## Dataset excerpts:
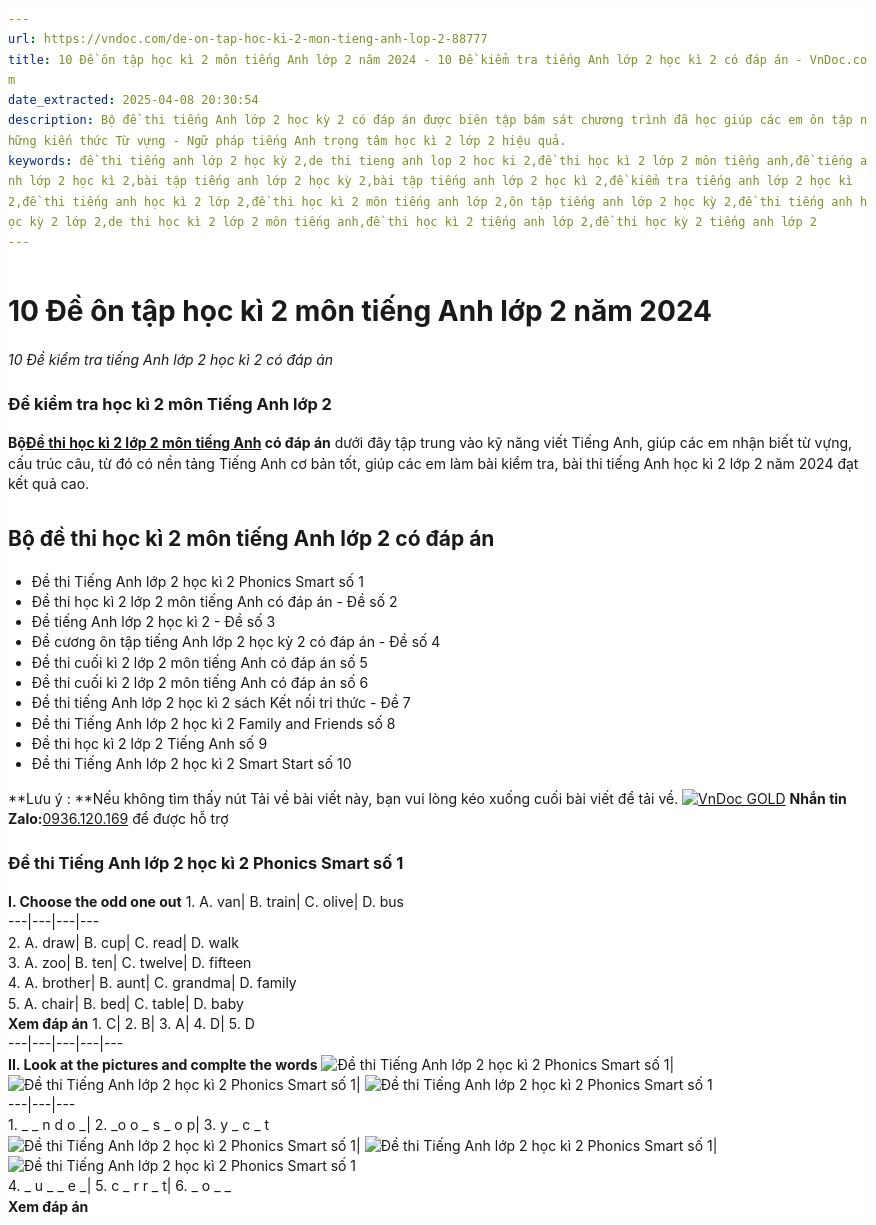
 ```yaml
---
url: https://vndoc.com/de-on-tap-hoc-ki-2-mon-tieng-anh-lop-2-88777
title: 10 Đề ôn tập học kì 2 môn tiếng Anh lớp 2 năm 2024 - 10 Đề kiểm tra tiếng Anh lớp 2 học kì 2 có đáp án - VnDoc.com
date_extracted: 2025-04-08 20:30:54
description: Bộ đề thi tiếng Anh lớp 2 học kỳ 2 có đáp án được biên tập bám sát chương trình đã học giúp các em ôn tập những kiến thức Từ vựng - Ngữ pháp tiếng Anh trọng tâm học kì 2 lớp 2 hiệu quả.
keywords: đề thi tiếng anh lớp 2 học kỳ 2,de thi tieng anh lop 2 hoc ki 2,đề thi học kì 2 lớp 2 môn tiếng anh,đề tiếng anh lớp 2 học kì 2,bài tập tiếng anh lớp 2 học kỳ 2,bài tập tiếng anh lớp 2 học kì 2,đề kiểm tra tiếng anh lớp 2 học kì 2,đề thi tiếng anh học kì 2 lớp 2,đề thi học kì 2 môn tiếng anh lớp 2,ôn tập tiếng anh lớp 2 học kỳ 2,đề thi tiếng anh học kỳ 2 lớp 2,de thi học kì 2 lớp 2 môn tiếng anh,đề thi học kì 2 tiếng anh lớp 2,đề thi học kỳ 2 tiếng anh lớp 2
---
```


# 10 Đề ôn tập học kì 2 môn tiếng Anh lớp 2 năm 2024
 _10 Đề kiểm tra tiếng Anh lớp 2 học kì 2 có đáp án_
### **Đề kiểm tra học kì 2 môn Tiếng Anh lớp 2**
**Bộ[Đề thi học kì 2 lớp 2 môn tiếng Anh](<https://vndoc.com/de-thi-hoc-ki-2-lop-2-mon-tieng-anh>) có đáp án** dưới đây tập trung vào kỹ năng viết Tiếng Anh, giúp các em nhận biết từ vựng, cấu trúc câu, từ đó có nền tảng Tiếng Anh cơ bản tốt, giúp các em làm bài kiểm tra, bài thi tiếng Anh học kì 2 lớp 2 năm 2024 đạt kết quả cao.
## Bộ đề thi học kì 2 môn tiếng Anh lớp 2 có đáp án
  * Đề thi Tiếng Anh lớp 2 học kì 2 Phonics Smart số 1
  * Đề thi học kì 2 lớp 2 môn tiếng Anh có đáp án - Đề số 2
  * Đề tiếng Anh lớp 2 học kì 2 - Đề số 3
  * Đề cương ôn tập tiếng Anh lớp 2 học kỳ 2 có đáp án - Đề số 4
  * Đề thi cuối kì 2 lớp 2 môn tiếng Anh có đáp án số 5
  * Đề thi cuối kì 2 lớp 2 môn tiếng Anh có đáp án số 6
  * Đề thi tiếng Anh lớp 2 học kì 2 sách Kết nối tri thức - Đề 7
  * Đề thi Tiếng Anh lớp 2 học kì 2 Family and Friends số 8
  * Đề thi học kì 2 lớp 2 Tiếng Anh số 9
  * Đề thi Tiếng Anh lớp 2 học kì 2 Smart Start số 10

**Lưu ý : **Nếu không tìm thấy nút Tải về bài viết này, bạn vui lòng kéo xuống cuối bài viết để tải về.
[![VnDoc GOLD](https://i.vdoc.vn/data/image/2024/04/16/vndoc-gold.png)](<https://khoahoc.vn/dat-hang?appid=vndoc.com&productId=1> "VnDoc GOLD")
**Nhắn tin Zalo:**[0936.120.169](</goto?u=aHR0cHM6Ly96YWxvLm1lLzI1MTk5ODg5Mzc3MDAzOTY2NjE%3D>) để được hỗ trợ
### Đề thi Tiếng Anh lớp 2 học kì 2 Phonics Smart số 1
**I. Choose the odd one out**
1\. A. van| B. train| C. olive| D. bus  
---|---|---|---  
2\. A. draw| B. cup| C. read| D. walk  
3\. A. zoo| B. ten| C. twelve| D. fifteen  
4\. A. brother| B. aunt| C. grandma| D. family  
5\. A. chair| B. bed| C. table| D. baby  
**Xem đáp án**
1\. C| 2\. B| 3\. A| 4\. D| 5\. D  
---|---|---|---|---  
**II. Look at the pictures and complte the words**
![Đề thi Tiếng Anh lớp 2 học kì 2 Phonics Smart số 1](https://i.vdoc.vn/data/image/2022/04/18/de-thi-tieng-anh-lop-2-hoc-ki-2-phonics-smart-so-1-1.png)| ![Đề thi Tiếng Anh lớp 2 học kì 2 Phonics Smart số 1](https://i.vdoc.vn/data/image/2022/04/18/de-thi-tieng-anh-lop-2-hoc-ki-2-phonics-smart-so-1-2.jpg)| ![Đề thi Tiếng Anh lớp 2 học kì 2 Phonics Smart số 1](https://i.vdoc.vn/data/image/2022/04/18/de-thi-tieng-anh-lop-2-hoc-ki-2-phonics-smart-so-1-3.png)  
---|---|---  
1\. \_ \_ n d o \_| 2\. \_o o \_ s \_ o p| 3\. y \_ c \_ t  
![Đề thi Tiếng Anh lớp 2 học kì 2 Phonics Smart số 1](https://i.vdoc.vn/data/image/2022/04/18/de-thi-tieng-anh-lop-2-hoc-ki-2-phonics-smart-so-1-4.jpg)| ![Đề thi Tiếng Anh lớp 2 học kì 2 Phonics Smart số 1](https://i.vdoc.vn/data/image/2022/04/18/de-thi-tieng-anh-lop-2-hoc-ki-2-phonics-smart-so-1-5.png)| ![Đề thi Tiếng Anh lớp 2 học kì 2 Phonics Smart số 1](https://i.vdoc.vn/data/image/2022/04/18/de-thi-tieng-anh-lop-2-hoc-ki-2-phonics-smart-so-1-6.jpg)  
4\. \_ u \_ \_ e \_| 5\. c \_ r r \_ t| 6\. \_ o \_ \_  
**Xem đáp án**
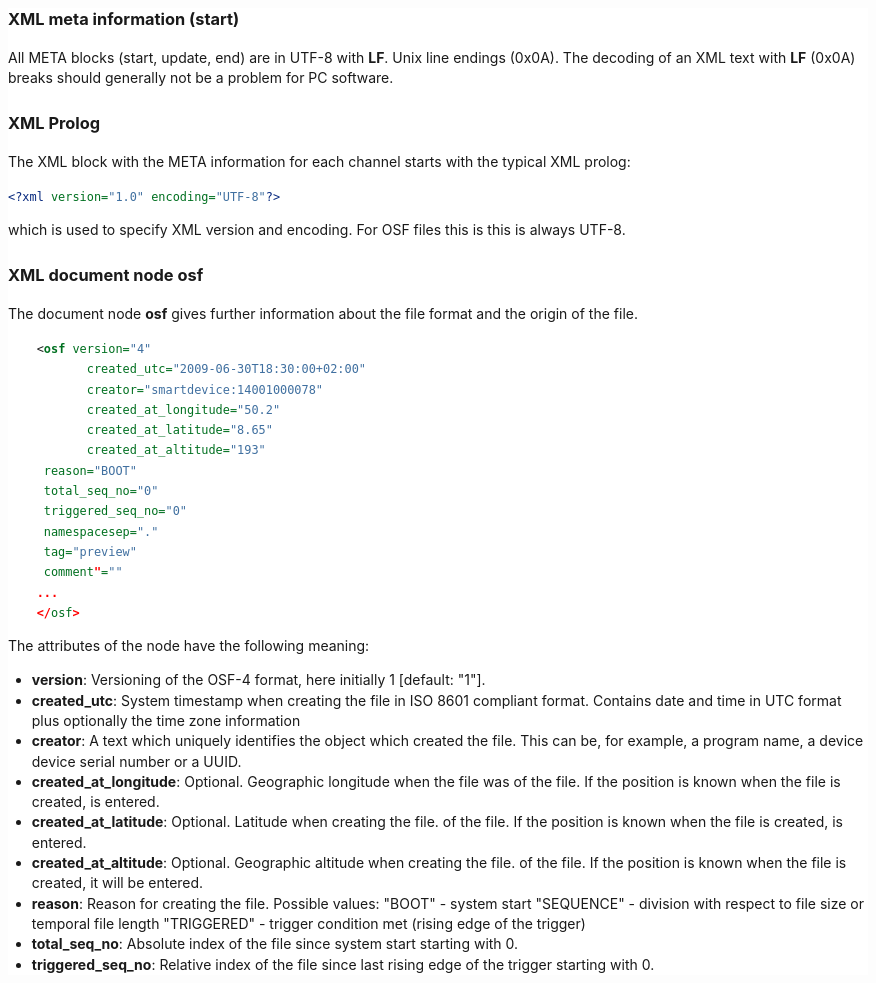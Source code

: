 ### XML meta information (start)

All META blocks (start, update, end) are in UTF-8 with **LF**.
Unix line endings (0x0A). The decoding of an XML text with
**LF** (0x0A) breaks should generally not be a problem for PC
software.

### XML Prolog

The XML block with the META information for each channel starts with the
typical XML prolog:

```xml
<?xml version="1.0" encoding="UTF-8"?>
```

which is used to specify XML version and encoding. For OSF files this is
this is always UTF-8.

### XML document node **osf**

The document node **osf** gives further information about the file format
and the origin of the file.

```xml
    <osf version="4" 
           created_utc="2009-06-30T18:30:00+02:00" 
           creator="smartdevice:14001000078" 
           created_at_longitude="50.2"
           created_at_latitude="8.65"
           created_at_altitude="193"
     reason="BOOT"
     total_seq_no="0"
     triggered_seq_no="0"
     namespacesep="."
     tag="preview"
     comment"=""
    ...
    </osf>
```

The attributes of the node have the following meaning:

- **version**: Versioning of the OSF-4 format, here initially 1 [default: "1"].
- **created_utc**: System timestamp when creating the file in ISO
    8601 compliant format. Contains date and time in UTC format plus
    optionally the time zone information
- **creator**: A text which uniquely identifies the object which
    created the file. This can be, for example, a program name, a device
    device serial number or a UUID.
- **created_at_longitude**: Optional. Geographic longitude when the file was
    of the file. If the position is known when the file is created,
    is entered.
- **created_at_latitude**: Optional. Latitude when creating the file.
    of the file. If the position is known when the file is created,
    is entered.
- **created_at_altitude**: Optional. Geographic altitude when creating the file.
    of the file. If the position is known when the file is created,
    it will be entered.
- **reason**: Reason for creating the file. Possible values:
 "BOOT" - system start
 "SEQUENCE" - division with respect to file size or temporal file length
 "TRIGGERED" - trigger condition met (rising edge of the trigger)
- **total_seq_no**: Absolute index of the file since system start
 starting with 0.
- **triggered_seq_no**: Relative index of the file since last
 rising edge of the trigger starting with 0.

[//]: # (*FIXME STH revise!*)
[//]: # (FIXME New to create)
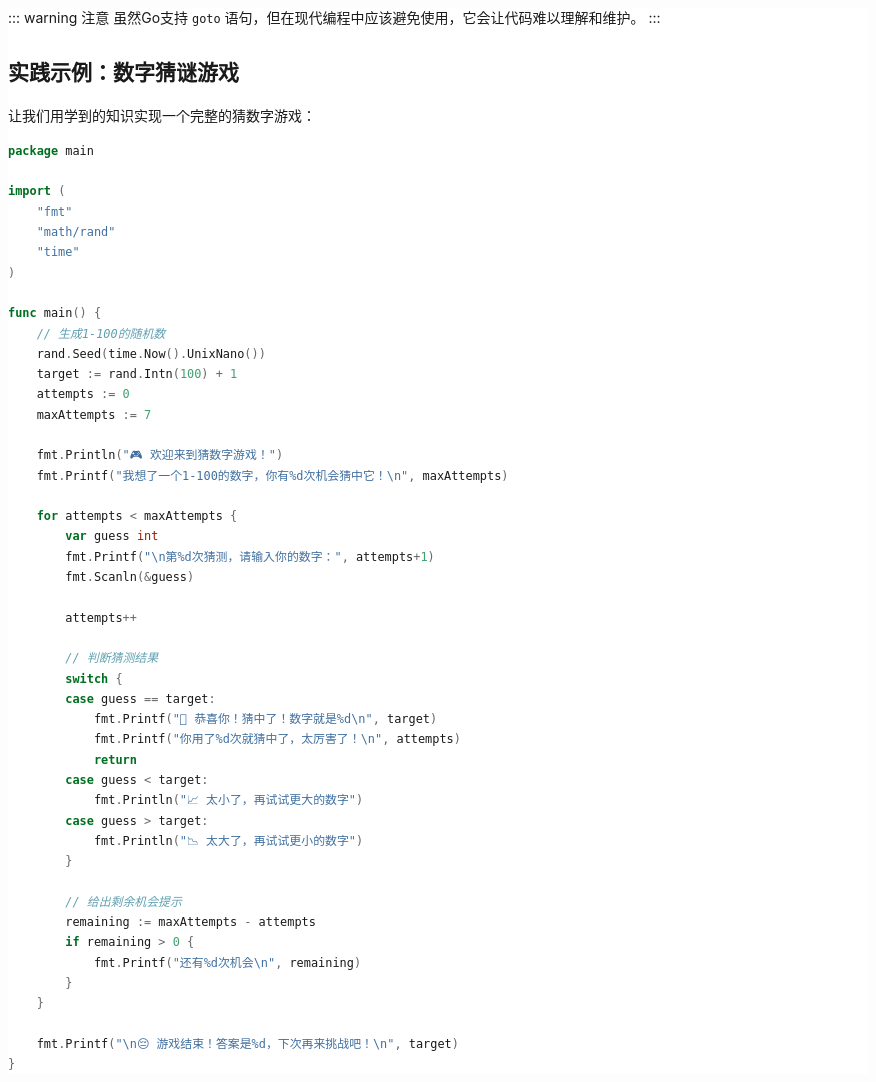 ::: warning 注意
虽然Go支持 `goto` 语句，但在现代编程中应该避免使用，它会让代码难以理解和维护。
:::

## 实践示例：数字猜谜游戏

让我们用学到的知识实现一个完整的猜数字游戏：

```go
package main

import (
    "fmt"
    "math/rand"
    "time"
)

func main() {
    // 生成1-100的随机数
    rand.Seed(time.Now().UnixNano())
    target := rand.Intn(100) + 1
    attempts := 0
    maxAttempts := 7
    
    fmt.Println("🎮 欢迎来到猜数字游戏！")
    fmt.Printf("我想了一个1-100的数字，你有%d次机会猜中它！\n", maxAttempts)
    
    for attempts < maxAttempts {
        var guess int
        fmt.Printf("\n第%d次猜测，请输入你的数字：", attempts+1)
        fmt.Scanln(&guess)
        
        attempts++
        
        // 判断猜测结果
        switch {
        case guess == target:
            fmt.Printf("🎉 恭喜你！猜中了！数字就是%d\n", target)
            fmt.Printf("你用了%d次就猜中了，太厉害了！\n", attempts)
            return
        case guess < target:
            fmt.Println("📈 太小了，再试试更大的数字")
        case guess > target:
            fmt.Println("📉 太大了，再试试更小的数字")
        }
        
        // 给出剩余机会提示
        remaining := maxAttempts - attempts
        if remaining > 0 {
            fmt.Printf("还有%d次机会\n", remaining)
        }
    }
    
    fmt.Printf("\n😔 游戏结束！答案是%d，下次再来挑战吧！\n", target)
}
```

## Problem details:
Return, in full, every line of these entries that holds "goto".

## Task answer:
**Nhắn tin Zalo:**[0936.120.169](</goto?u=aHR0cHM6Ly96YWxvLm1lLzI1MTk5ODg5Mzc3MDAzOTY2NjE%3D>) để được hỗ trợ
虽然Go支持 `goto` 语句，但在现代编程中应该避免使用，它会让代码难以理解和维护。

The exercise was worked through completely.